Are defendants legally obliged to provide all culpatory evidence to
The question here is whether or not all evidence requested by
prosecution must be provided by the defense? If the defense plans on
only using the evidence of the prosecution, does the prosecution get
to demand evidence the defense would rather not release?
Usually only specific kinds of evidence related to specific kinds of claims such as alibi evidence, an insanity claim, or expert testimony must be disclosed prior to trial by a defendant in a criminal case.
A defendant in a criminal case does not have to disclose evidence harmful to the defendant's case prior to trial as a general rule.
Sometimes there is a requirement to disclose witnesses anticipated to be called, or exhibits to be possibly used very shortly prior to trial, but that is more the exception than the rule.
Does the answer depend on the whether or not the case is criminal or
Yes. A plaintiff in a civil case can compel disclosure prior to trial of all evidence in the custody, control, or possession of the defendant that is relevant or is reasonably calculated to be relevant to a disputed issue identified in the complaint, answer, and other pleadings (e.g. counterclaims, replies to counterclaims, third-party complaints, cross-claims, etc.).

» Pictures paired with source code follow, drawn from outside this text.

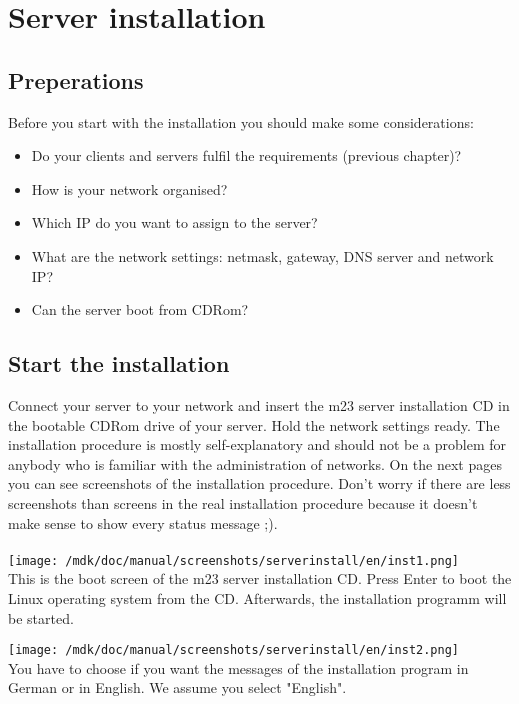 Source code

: \chapter{Server installation}
\section{Preperations}
Before you start with the installation you should make some considerations:
\begin{itemize}
\item Do your clients and servers fulfil the requirements (previous chapter)?
\item How is your network organised?
\item Which IP do you want to assign to the server?
\item What are the network settings: netmask, gateway, DNS server and network IP?
\item Can the server boot from CDRom?
\end{itemize}

\section{Start the installation}
Connect your server to your network and insert the m23 server installation CD in the bootable CDRom drive of your server. Hold the network settings ready. The installation procedure is mostly self-explanatory and should not be a problem for anybody who is familiar with the administration of networks. On the next pages you can see screenshots of the installation procedure. Don't worry if there are less screenshots than screens in the real installation procedure because it doesn't make sense to show every status message ;).\\\\

\texttt{[image: /mdk/doc/manual/screenshots/serverinstall/en/inst1.png]}\\
This is the boot screen of the m23 server installation CD. Press Enter to boot the Linux operating system from the CD. Afterwards, the installation programm will be started.



\texttt{[image: /mdk/doc/manual/screenshots/serverinstall/en/inst2.png]}\\
You have to choose if you want the messages of the installation program in German or in English. We assume you select "English".



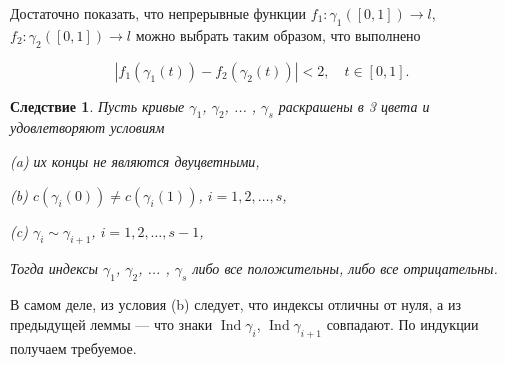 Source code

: \documentclass[12pt,a4paper]{article}
\newtheorem{corollary}{Следствие}[theorem]
\begin{document}
Достаточно показать, что непрерывные функции $f_1: \gamma_1([0,1]) \to l$, $f_2: \gamma_2([0,1]) \to l$ можно выбрать таким образом, что  выполнено

\[
    |f_1(\gamma_1(t)) - f_2(\gamma_2(t))| < 2, \quad t \in [0,1].
\]



\begin{corollary}
    Пусть кривые $\gamma_1$, $\gamma_2$, ... , $\gamma_{s}$ раскрашены в 3 цвета и удовлетворяют условиям

    (a) их концы не являются двуцветными, 
    
    (b) $c(\gamma_i(0)) \neq c(\gamma_i(1))$, $i=1,2, \dots, s$,

    (c) $\gamma_i \sim \gamma_{i+1}$, $i=1,2, \dots, s-1$,

Тогда индексы $\gamma_1$, $\gamma_2$, ... , $\gamma_{s}$ либо все положительны, либо все отрицательны. 
\label{ind_sequence}
\end{corollary}

В самом деле, из условия (b) следует, что индексы отличны от нуля, а из предыдущей леммы --- что знаки $\operatorname{Ind} \gamma_i$, $\operatorname{Ind} \gamma_{i+1}$ совпадают. По индукции получаем требуемое.








\end{document}
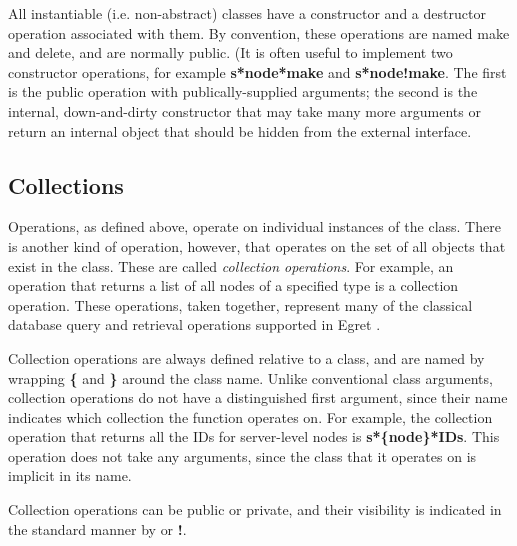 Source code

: All instantiable (i.e. non-abstract) classes have a constructor and a
destructor operation associated with them.  By convention, these
operations are named {\sf make} and {\sf delete}, and are normally
public.  (It is often useful to implement two constructor operations,
for example {\bf s*node*make} and {\bf s*node!make}.  The first is the
public operation with publically-supplied arguments; the second is the
internal, down-and-dirty constructor that may take many more arguments
or return an internal object that should be hidden from the external
interface.

\subsection{Collections}

Operations, as defined above, operate on individual instances of the
class. There is another kind of operation, however, that operates on
the set of all objects that exist in the class. These are called {\em
collection operations}.  For example, an operation that returns a list
of all nodes of a specified type is a collection operation.  These
operations, taken together, represent many of the classical database
query and retrieval operations supported in Egret .

Collection operations are always defined relative to a class, and are
named by wrapping {\bf \{} and {\bf \}} around the class name.  Unlike
conventional class arguments, collection operations do not have a
distinguished first argument, since their name indicates which
collection the function operates on.  For example, the collection operation that returns all the
IDs for server-level nodes is {\bf s*\{node\}*IDs}.  This operation
does not take any arguments, since the class that it operates on is
implicit in its name.

Collection operations can be public or private, and their visibility is
indicated in the standard manner by {\bf *} or {\bf !}.

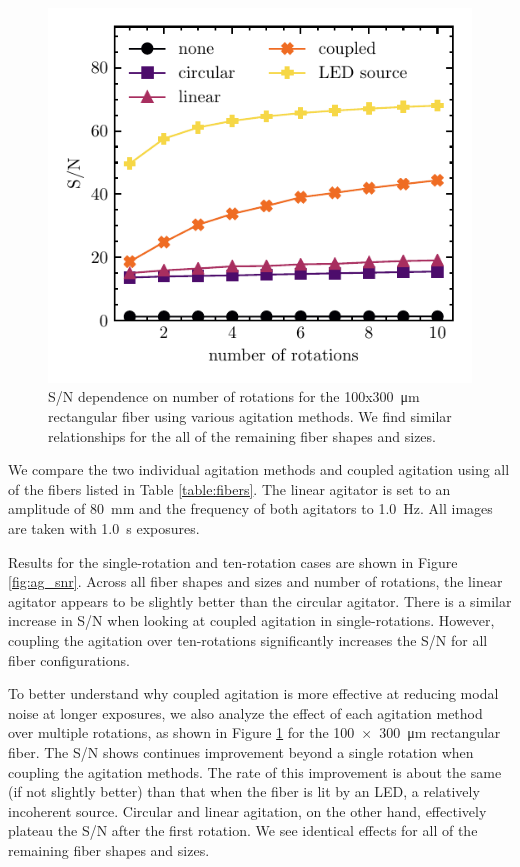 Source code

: \documentclass[twocolumn]{emulateapj}
\begin{document}
\begin{figure}
\centering
	\includegraphics[width=\columnwidth]{images/rect_snr_vs_time.pdf}
	\caption{S/N dependence on number of rotations for the 100x\SI{300}{\micro\meter} rectangular fiber using various agitation methods. We find similar relationships for the all of the remaining fiber shapes and sizes.}
\label{fig:rect_snr_vs_time}
\end{figure}

We compare the two individual agitation methods and coupled agitation using all of the fibers listed in Table \ref{table:fibers}. The linear agitator is set to an amplitude of \SI{80}{\milli\meter} and the frequency of both agitators to \SI{1.0}{\hertz}. All images are taken with \SI{1.0}{\second} exposures.

Results for the single-rotation and ten-rotation cases are shown in Figure \ref{fig:ag_snr}. Across all fiber shapes and sizes and number of rotations, the linear agitator appears to be slightly better than the circular agitator. There is a similar increase in S/N when looking at coupled agitation in single-rotations. However, coupling the agitation over ten-rotations significantly increases the S/N for all fiber configurations.

To better understand why coupled agitation is more effective at reducing modal noise at longer exposures, we also analyze the effect of each agitation method over multiple rotations, as shown in Figure \ref{fig:rect_snr_vs_time} for the \SI{100x300}{\micro\meter} rectangular fiber. The S/N shows continues improvement beyond a single rotation when coupling the agitation methods. The rate of this improvement is about the same (if not slightly better) than that when the fiber is lit by an LED, a relatively incoherent source. Circular and linear agitation, on the other hand, effectively plateau the S/N after the first rotation. We see identical effects for all of the remaining fiber shapes and sizes.
\end{document}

The scope of discovery is slightly different in jurisdictions that don't follow the federal model.
This can include pre-trial depositions of the parties, although a defendant can claim the 5th Amendment at the risk of being exposed to an adverse inference communicated to the jury at trial if the defendant does so.
Furthermore, most jurisdictions require the pre-trial disclosure of expert testimony that will be used at trial, of exhibits that will or may be used at trial, of witnesses who will or may be called a trial, of all documents that are relevant to a disputed issue identified in the complaint, answer, and other pleadings, of all insurance coverage that could cover the claim, of all persons with knowledge of the disputed facts, and of an expected damages calculation. In the federal system, however, one need pro-actively disclose only witnesses and documents that support your case without being asked.
Is there consistency on this or is it at the discretion of the judge?
The rules of procedure applicable to a case govern the scope of discovery, but judges have considerable discretion to determine that requests are excessive relative to what is at stake in the case, are irrelevant, or unduly burden some other legitimate interest of the person subject to discovery.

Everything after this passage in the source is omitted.